Using the material that follows, output exactly the lines from the one containing "available for ETH" through the one containing "###Available env variables", with both ends kept.

---------- Data extracts

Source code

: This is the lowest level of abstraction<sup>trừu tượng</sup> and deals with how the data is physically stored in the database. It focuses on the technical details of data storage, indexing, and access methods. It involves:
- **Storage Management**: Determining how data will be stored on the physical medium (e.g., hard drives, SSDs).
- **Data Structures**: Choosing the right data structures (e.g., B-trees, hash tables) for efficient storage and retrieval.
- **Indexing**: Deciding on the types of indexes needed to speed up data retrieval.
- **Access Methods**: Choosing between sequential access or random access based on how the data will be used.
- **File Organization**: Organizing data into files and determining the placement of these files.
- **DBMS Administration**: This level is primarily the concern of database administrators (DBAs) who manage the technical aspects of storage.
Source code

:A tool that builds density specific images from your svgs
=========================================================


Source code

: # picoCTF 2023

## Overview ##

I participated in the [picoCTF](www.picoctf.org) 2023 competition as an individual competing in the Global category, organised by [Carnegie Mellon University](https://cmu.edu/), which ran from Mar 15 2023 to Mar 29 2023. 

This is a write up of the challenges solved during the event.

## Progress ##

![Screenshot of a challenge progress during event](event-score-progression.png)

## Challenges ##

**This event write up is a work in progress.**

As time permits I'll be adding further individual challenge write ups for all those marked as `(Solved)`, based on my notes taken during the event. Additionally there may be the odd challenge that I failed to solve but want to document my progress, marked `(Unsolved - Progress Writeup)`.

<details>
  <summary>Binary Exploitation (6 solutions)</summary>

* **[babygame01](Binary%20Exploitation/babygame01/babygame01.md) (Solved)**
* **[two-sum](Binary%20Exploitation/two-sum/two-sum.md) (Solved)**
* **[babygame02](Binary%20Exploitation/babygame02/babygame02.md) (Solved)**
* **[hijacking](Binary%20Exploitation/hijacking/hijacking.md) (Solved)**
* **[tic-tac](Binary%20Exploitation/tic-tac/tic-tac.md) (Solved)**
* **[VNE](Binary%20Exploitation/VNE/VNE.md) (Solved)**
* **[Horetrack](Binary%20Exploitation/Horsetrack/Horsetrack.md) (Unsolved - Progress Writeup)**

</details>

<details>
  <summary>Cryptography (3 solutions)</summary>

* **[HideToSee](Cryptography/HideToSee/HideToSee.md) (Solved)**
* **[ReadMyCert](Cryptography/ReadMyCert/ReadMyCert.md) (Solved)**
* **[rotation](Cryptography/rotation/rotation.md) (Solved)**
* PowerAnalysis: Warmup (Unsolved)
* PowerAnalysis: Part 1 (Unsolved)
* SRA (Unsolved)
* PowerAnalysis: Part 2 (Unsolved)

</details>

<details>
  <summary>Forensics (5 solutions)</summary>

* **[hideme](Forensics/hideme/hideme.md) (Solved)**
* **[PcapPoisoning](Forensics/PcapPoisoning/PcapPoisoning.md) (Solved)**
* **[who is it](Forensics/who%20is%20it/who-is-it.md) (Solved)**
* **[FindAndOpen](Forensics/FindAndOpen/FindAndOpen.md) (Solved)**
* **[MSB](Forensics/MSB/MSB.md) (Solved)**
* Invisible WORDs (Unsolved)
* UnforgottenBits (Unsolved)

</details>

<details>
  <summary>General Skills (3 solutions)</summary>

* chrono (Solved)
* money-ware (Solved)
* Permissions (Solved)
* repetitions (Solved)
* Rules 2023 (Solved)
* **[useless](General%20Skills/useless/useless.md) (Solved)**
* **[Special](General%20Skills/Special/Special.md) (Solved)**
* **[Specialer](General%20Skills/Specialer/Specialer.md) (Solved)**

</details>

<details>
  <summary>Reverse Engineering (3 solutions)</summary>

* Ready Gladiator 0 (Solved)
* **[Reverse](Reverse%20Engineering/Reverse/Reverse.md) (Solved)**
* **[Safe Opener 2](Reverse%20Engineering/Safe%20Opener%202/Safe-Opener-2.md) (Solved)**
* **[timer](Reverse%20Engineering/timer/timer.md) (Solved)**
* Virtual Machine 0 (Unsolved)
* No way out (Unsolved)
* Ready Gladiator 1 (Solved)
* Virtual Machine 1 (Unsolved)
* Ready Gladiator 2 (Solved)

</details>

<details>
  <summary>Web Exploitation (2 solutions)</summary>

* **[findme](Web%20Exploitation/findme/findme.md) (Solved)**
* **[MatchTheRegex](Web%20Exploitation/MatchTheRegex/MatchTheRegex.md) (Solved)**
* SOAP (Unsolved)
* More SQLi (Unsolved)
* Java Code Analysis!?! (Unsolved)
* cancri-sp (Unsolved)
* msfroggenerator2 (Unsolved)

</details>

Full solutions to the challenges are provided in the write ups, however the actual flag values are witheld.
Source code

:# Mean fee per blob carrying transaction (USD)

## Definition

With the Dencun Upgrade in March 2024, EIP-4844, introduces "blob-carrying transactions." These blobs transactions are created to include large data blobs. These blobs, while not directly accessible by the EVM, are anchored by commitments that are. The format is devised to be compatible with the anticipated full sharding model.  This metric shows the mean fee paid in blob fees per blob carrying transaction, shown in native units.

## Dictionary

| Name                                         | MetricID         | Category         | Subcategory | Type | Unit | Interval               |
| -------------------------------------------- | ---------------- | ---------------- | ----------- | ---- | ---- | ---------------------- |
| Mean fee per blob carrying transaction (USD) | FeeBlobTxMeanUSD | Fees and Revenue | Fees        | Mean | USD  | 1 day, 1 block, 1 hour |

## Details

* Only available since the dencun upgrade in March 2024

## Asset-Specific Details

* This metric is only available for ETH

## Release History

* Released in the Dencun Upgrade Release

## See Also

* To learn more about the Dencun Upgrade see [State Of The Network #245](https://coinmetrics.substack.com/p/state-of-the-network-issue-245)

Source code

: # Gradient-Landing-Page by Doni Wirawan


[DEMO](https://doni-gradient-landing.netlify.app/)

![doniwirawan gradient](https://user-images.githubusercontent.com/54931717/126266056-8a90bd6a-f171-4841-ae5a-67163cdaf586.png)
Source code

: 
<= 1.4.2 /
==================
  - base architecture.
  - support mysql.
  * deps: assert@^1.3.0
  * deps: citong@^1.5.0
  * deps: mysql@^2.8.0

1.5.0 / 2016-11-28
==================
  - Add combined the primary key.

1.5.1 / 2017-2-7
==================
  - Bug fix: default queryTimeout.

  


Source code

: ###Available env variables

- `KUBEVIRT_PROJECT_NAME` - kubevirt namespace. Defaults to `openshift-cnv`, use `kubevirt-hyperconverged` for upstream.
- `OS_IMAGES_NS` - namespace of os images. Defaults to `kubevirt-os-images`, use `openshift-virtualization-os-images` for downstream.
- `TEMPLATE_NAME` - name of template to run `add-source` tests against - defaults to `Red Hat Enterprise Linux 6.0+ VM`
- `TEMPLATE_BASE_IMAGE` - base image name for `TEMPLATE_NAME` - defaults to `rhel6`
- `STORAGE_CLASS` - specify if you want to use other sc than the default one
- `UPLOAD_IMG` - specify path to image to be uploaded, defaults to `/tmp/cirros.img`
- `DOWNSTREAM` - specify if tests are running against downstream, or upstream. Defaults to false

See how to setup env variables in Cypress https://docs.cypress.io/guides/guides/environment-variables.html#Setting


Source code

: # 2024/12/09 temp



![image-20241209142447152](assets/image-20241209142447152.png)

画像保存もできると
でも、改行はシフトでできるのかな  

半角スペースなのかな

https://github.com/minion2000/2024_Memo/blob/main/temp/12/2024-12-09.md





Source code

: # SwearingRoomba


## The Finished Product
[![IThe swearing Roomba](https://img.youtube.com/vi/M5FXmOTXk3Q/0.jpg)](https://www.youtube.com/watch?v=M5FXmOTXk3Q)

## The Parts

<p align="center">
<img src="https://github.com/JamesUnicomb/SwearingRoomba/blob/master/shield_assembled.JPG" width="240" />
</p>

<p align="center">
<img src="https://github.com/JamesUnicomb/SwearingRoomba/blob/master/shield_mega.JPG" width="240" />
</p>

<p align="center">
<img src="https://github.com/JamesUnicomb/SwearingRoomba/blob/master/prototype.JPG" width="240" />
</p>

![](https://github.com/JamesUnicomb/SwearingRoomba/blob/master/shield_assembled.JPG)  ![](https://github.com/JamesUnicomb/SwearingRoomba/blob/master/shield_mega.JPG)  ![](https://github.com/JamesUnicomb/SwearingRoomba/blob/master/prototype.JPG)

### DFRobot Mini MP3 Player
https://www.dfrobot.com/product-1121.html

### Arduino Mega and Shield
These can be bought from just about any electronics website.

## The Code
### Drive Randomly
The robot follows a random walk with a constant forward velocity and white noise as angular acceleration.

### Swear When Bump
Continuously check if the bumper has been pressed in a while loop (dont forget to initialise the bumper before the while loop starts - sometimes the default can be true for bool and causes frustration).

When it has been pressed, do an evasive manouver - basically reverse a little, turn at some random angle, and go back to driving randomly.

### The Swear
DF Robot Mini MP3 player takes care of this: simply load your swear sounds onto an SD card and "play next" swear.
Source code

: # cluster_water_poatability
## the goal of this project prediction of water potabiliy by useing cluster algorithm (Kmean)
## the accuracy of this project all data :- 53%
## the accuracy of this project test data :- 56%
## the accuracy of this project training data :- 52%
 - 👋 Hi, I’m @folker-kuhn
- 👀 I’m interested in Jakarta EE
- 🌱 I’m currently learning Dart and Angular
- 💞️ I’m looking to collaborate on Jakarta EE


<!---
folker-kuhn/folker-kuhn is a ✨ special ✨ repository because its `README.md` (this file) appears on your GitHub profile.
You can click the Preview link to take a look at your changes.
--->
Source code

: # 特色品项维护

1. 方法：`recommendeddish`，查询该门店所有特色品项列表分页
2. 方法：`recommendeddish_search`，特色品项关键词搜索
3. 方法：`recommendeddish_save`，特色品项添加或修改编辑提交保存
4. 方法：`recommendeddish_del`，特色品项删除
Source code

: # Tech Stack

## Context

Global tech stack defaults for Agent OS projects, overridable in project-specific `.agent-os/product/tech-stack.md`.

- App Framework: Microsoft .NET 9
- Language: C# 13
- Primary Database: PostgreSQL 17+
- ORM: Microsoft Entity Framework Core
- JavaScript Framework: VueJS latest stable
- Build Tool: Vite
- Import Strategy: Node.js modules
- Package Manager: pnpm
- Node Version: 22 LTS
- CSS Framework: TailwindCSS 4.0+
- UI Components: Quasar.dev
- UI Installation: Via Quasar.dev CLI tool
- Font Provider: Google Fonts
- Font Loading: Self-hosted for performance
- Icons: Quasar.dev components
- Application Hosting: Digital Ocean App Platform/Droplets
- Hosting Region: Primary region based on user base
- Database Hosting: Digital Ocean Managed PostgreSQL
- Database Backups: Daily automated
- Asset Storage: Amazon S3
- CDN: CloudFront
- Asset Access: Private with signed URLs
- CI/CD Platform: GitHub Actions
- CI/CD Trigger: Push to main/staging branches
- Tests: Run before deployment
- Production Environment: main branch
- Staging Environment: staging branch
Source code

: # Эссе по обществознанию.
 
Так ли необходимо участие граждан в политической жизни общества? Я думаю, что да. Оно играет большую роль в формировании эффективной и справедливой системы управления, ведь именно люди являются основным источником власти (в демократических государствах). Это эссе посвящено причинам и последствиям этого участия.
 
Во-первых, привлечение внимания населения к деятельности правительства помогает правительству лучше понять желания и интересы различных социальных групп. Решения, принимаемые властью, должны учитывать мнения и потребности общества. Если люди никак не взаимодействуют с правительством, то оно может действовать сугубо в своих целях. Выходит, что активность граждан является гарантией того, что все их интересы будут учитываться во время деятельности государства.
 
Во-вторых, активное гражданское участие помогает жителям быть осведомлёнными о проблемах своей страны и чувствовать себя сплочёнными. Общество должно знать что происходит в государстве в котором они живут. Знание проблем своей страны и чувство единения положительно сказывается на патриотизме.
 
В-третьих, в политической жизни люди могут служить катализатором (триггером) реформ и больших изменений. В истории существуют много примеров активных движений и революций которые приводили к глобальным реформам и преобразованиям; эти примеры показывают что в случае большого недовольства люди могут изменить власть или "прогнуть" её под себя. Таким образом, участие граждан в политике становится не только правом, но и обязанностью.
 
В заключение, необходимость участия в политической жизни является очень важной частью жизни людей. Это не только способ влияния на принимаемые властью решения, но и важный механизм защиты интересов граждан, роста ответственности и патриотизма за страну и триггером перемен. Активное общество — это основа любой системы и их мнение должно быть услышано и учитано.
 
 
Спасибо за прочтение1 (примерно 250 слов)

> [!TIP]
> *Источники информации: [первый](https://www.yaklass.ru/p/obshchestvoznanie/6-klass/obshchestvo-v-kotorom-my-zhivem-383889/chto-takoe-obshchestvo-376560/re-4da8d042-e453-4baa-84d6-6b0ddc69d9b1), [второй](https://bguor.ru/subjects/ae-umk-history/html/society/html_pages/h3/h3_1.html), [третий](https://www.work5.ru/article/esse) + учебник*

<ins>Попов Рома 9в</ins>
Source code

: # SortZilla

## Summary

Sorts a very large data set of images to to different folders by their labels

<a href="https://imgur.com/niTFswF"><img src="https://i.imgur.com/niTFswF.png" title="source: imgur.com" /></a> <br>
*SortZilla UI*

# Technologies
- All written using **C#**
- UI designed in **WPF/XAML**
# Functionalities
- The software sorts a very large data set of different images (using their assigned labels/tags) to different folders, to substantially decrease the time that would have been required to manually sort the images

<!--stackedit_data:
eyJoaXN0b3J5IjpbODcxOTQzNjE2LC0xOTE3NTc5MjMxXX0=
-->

--------------------

▶ _Task solution_
* This metric is only available for ETH

## Release History

* Released in the Dencun Upgrade Release

## See Also

* To learn more about the Dencun Upgrade see [State Of The Network #245](https://coinmetrics.substack.com/p/state-of-the-network-issue-245)

Source code

: # Gradient-Landing-Page by Doni Wirawan


[DEMO](https://doni-gradient-landing.netlify.app/)

![doniwirawan gradient](https://user-images.githubusercontent.com/54931717/126266056-8a90bd6a-f171-4841-ae5a-67163cdaf586.png)
Source code

: 
<= 1.4.2 /
==================
  - base architecture.
  - support mysql.
  * deps: assert@^1.3.0
  * deps: citong@^1.5.0
  * deps: mysql@^2.8.0

1.5.0 / 2016-11-28
==================
  - Add combined the primary key.

1.5.1 / 2017-2-7
==================
  - Bug fix: default queryTimeout.

  


Source code

: ###Available env variables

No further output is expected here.